My Personal Intro to F1 Race Statistics

One of the many things I keep avoiding is statistics. I’ve never really been convinced about the 5% significance level thing; as far as I can tell, hardly anything that’s interesting normally distributes; all the counting that’s involved just confuses me; and I never really got to grips with confidently combining probabilities. I find a lot of statistics related language impenetrable too, with an obscure vocabulary and some very peculiar usage. (Regular readers of this blog know that’s true here, as well ;-)

So this year I’m going to try to do some stats, and use some stats, and see if I can find out from personal need and personal interest whether they lead me to any insights about, or stories hidden within, various data sets I keep playing with. So things like: looking for patterns or trends, looking for outliers, and comparing one thing with another. If I can find any statistics that appear to suggest particular betting odds look particularly favourable, that might be interesting too. (As Nate Silver suggests, betting, even fantasy betting, is a great way of keeping score…)

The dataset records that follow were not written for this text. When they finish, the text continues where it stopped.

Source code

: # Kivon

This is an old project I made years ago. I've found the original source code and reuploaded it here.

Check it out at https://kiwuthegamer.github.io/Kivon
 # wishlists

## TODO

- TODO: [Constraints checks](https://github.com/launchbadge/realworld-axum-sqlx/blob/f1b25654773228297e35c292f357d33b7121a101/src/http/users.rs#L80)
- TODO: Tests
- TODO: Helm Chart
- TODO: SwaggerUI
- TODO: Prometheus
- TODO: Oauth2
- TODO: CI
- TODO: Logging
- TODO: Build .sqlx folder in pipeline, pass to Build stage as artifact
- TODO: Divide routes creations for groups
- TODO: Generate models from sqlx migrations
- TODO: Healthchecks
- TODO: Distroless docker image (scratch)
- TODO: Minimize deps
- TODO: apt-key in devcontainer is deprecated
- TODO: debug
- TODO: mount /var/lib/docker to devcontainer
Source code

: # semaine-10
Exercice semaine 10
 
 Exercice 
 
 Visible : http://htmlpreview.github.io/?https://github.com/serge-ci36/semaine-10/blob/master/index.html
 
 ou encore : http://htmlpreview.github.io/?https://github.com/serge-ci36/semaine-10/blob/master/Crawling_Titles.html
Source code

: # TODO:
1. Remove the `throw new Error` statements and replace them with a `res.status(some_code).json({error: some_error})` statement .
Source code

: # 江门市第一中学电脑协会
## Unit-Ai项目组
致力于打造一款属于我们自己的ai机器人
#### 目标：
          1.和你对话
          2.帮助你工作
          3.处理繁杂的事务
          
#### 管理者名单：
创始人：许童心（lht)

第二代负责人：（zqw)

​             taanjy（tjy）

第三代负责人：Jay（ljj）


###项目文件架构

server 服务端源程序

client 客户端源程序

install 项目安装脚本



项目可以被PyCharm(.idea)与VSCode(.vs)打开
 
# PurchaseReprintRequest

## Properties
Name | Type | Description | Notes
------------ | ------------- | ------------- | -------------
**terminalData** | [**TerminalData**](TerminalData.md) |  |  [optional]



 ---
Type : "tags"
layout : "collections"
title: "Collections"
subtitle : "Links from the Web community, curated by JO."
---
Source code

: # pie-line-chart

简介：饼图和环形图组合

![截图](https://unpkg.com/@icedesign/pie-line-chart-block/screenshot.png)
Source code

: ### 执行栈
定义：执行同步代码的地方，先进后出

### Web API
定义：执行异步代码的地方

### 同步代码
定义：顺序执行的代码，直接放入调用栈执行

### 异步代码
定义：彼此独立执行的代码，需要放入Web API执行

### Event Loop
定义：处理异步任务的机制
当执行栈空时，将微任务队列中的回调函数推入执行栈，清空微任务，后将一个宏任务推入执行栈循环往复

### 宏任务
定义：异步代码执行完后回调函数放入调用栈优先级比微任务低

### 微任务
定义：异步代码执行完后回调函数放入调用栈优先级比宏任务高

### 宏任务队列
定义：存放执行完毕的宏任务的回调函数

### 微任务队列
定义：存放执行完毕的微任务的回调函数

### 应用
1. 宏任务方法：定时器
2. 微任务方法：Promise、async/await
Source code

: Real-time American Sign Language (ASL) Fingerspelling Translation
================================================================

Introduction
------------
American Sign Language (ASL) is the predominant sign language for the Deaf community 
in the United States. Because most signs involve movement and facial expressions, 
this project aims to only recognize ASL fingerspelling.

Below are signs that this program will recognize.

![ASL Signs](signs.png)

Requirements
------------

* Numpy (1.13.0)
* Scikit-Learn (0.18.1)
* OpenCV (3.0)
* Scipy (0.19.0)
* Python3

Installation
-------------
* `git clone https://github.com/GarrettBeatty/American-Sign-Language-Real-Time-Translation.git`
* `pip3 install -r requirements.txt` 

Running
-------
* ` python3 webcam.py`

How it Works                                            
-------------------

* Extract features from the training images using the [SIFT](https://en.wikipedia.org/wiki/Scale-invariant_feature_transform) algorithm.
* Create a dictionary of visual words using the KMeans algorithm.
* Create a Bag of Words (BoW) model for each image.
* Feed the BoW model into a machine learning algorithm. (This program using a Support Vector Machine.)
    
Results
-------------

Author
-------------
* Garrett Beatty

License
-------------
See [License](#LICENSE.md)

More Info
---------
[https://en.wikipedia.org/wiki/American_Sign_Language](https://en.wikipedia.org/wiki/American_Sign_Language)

Note that what I hope will turn into a series of posts should not be viewed as tutorial notes – they’re far more likely to be akin to student notes on a problem set the student is trying to work through, without having attended any of the required courses, and without having taken the time to read through a proper tutorial on the subject. Nor do I intend to to set out with a view to learning particular statistical techniques. Instead, I’ll be dipping into the world of stats looking for useful tools to see if they help me explore particular questions that come to mind and then try to apply them cut-and-past fashion, which is how I approach most of my coding!

Bare naked learning, in other words.

So if you thought I had any great understanding about stats – in fact, any understanding at all – I’m afraid I’m going to disabuse you of that notion. As to my use of the R statistical programming language, that’s been pretty much focussed on using it for generating graphics in a hacky way. (I’ve also found it hard, in the past, plotting pixels on screen and page in a programmable way, but R graphics libraries such as ggplot2 make it really easy at a high level of abstraction…:-)

That’s the setting then… Now: #f1stats. What’s that all about?

Notwithstanding the above (that this isn’t about learning a particular set of stats methods defined in advance) I did do a quick trawl looking for “F1 stats tutorials” to see if there were any that I could crib from directly; but my search didn’t turn up much that was directly and immediately useful (if you know of anything that might be, please post a link in the comments). There were a few things that looked like they might be interesting, so here’s a quick dump of the relevant…

If you know of any other relevant looking papers or articles, please post a link in the comments.

Who is the Best Formula 1 Driver? An Econometric Analysis

I was hoping to finish this post with a couple of quick R hacks around some F1 datasets, but I’ve just noticed that today, as in yesterday, has become tomorrow, as in today, and this post is probably already long enough… So it’ll have to wait for another day…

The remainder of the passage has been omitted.